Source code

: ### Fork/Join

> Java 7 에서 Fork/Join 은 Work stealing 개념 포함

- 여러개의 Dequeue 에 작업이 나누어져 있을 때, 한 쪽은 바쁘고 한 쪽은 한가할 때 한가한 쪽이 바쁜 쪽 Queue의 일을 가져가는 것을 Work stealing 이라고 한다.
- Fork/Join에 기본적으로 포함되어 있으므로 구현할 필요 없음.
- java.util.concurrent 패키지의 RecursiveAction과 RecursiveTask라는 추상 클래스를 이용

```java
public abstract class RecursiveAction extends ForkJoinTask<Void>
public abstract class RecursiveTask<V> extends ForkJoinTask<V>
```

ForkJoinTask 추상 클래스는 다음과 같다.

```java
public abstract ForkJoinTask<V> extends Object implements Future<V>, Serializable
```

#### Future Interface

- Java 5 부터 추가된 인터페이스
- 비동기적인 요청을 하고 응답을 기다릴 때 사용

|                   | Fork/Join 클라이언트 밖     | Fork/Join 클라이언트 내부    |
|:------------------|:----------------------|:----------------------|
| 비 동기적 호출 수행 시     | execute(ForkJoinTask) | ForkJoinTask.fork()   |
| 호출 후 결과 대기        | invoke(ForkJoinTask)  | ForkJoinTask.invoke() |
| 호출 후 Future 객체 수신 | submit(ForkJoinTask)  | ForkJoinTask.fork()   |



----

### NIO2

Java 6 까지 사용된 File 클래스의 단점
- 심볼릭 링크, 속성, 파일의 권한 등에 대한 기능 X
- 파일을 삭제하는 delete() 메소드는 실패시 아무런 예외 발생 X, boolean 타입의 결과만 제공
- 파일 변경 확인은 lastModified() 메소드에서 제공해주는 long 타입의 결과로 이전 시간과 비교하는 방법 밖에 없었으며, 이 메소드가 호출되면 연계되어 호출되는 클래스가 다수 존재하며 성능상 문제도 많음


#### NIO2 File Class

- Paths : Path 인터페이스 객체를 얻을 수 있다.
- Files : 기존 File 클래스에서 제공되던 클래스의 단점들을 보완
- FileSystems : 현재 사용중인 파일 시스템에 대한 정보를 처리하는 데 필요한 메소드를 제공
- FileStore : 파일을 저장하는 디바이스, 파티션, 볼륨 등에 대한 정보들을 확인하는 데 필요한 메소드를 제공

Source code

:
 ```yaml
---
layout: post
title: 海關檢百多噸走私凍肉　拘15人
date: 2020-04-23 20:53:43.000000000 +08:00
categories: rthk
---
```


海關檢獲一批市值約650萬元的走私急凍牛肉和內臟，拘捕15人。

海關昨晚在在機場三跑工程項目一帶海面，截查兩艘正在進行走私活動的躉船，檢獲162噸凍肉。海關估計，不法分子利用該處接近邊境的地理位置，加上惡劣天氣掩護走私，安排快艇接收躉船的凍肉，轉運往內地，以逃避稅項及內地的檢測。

──────────

[Required action] Each record should be transcribed exactly as it was written.

[Answer to the exercise]
Source code

: ### Fork/Join

> Java 7 에서 Fork/Join 은 Work stealing 개념 포함

- 여러개의 Dequeue 에 작업이 나누어져 있을 때, 한 쪽은 바쁘고 한 쪽은 한가할 때 한가한 쪽이 바쁜 쪽 Queue의 일을 가져가는 것을 Work stealing 이라고 한다.
- Fork/Join에 기본적으로 포함되어 있으므로 구현할 필요 없음.
- java.util.concurrent 패키지의 RecursiveAction과 RecursiveTask라는 추상 클래스를 이용

```java
public abstract class RecursiveAction extends ForkJoinTask<Void>
public abstract class RecursiveTask<V> extends ForkJoinTask<V>
```

ForkJoinTask 추상 클래스는 다음과 같다.

```java
public abstract ForkJoinTask<V> extends Object implements Future<V>, Serializable
```

#### Future Interface

- Java 5 부터 추가된 인터페이스
- 비동기적인 요청을 하고 응답을 기다릴 때 사용

|                   | Fork/Join 클라이언트 밖     | Fork/Join 클라이언트 내부    |
|:------------------|:----------------------|:----------------------|
| 비 동기적 호출 수행 시     | execute(ForkJoinTask) | ForkJoinTask.fork()   |
| 호출 후 결과 대기        | invoke(ForkJoinTask)  | ForkJoinTask.invoke() |
| 호출 후 Future 객체 수신 | submit(ForkJoinTask)  | ForkJoinTask.fork()   |



----

### NIO2

Java 6 까지 사용된 File 클래스의 단점
- 심볼릭 링크, 속성, 파일의 권한 등에 대한 기능 X
- 파일을 삭제하는 delete() 메소드는 실패시 아무런 예외 발생 X, boolean 타입의 결과만 제공
- 파일 변경 확인은 lastModified() 메소드에서 제공해주는 long 타입의 결과로 이전 시간과 비교하는 방법 밖에 없었으며, 이 메소드가 호출되면 연계되어 호출되는 클래스가 다수 존재하며 성능상 문제도 많음


#### NIO2 File Class

- Paths : Path 인터페이스 객체를 얻을 수 있다.
- Files : 기존 File 클래스에서 제공되던 클래스의 단점들을 보완
- FileSystems : 현재 사용중인 파일 시스템에 대한 정보를 처리하는 데 필요한 메소드를 제공
- FileStore : 파일을 저장하는 디바이스, 파티션, 볼륨 등에 대한 정보들을 확인하는 데 필요한 메소드를 제공

Source code

:
 ```yaml
---
layout: post
title: 海關檢百多噸走私凍肉　拘15人
date: 2020-04-23 20:53:43.000000000 +08:00
categories: rthk
---
```


海關檢獲一批市值約650萬元的走私急凍牛肉和內臟，拘捕15人。

海關昨晚在在機場三跑工程項目一帶海面，截查兩艘正在進行走私活動的躉船，檢獲162噸凍肉。海關估計，不法分子利用該處接近邊境的地理位置，加上惡劣天氣掩護走私，安排快艇接收躉船的凍肉，轉運往內地，以逃避稅項及內地的檢測。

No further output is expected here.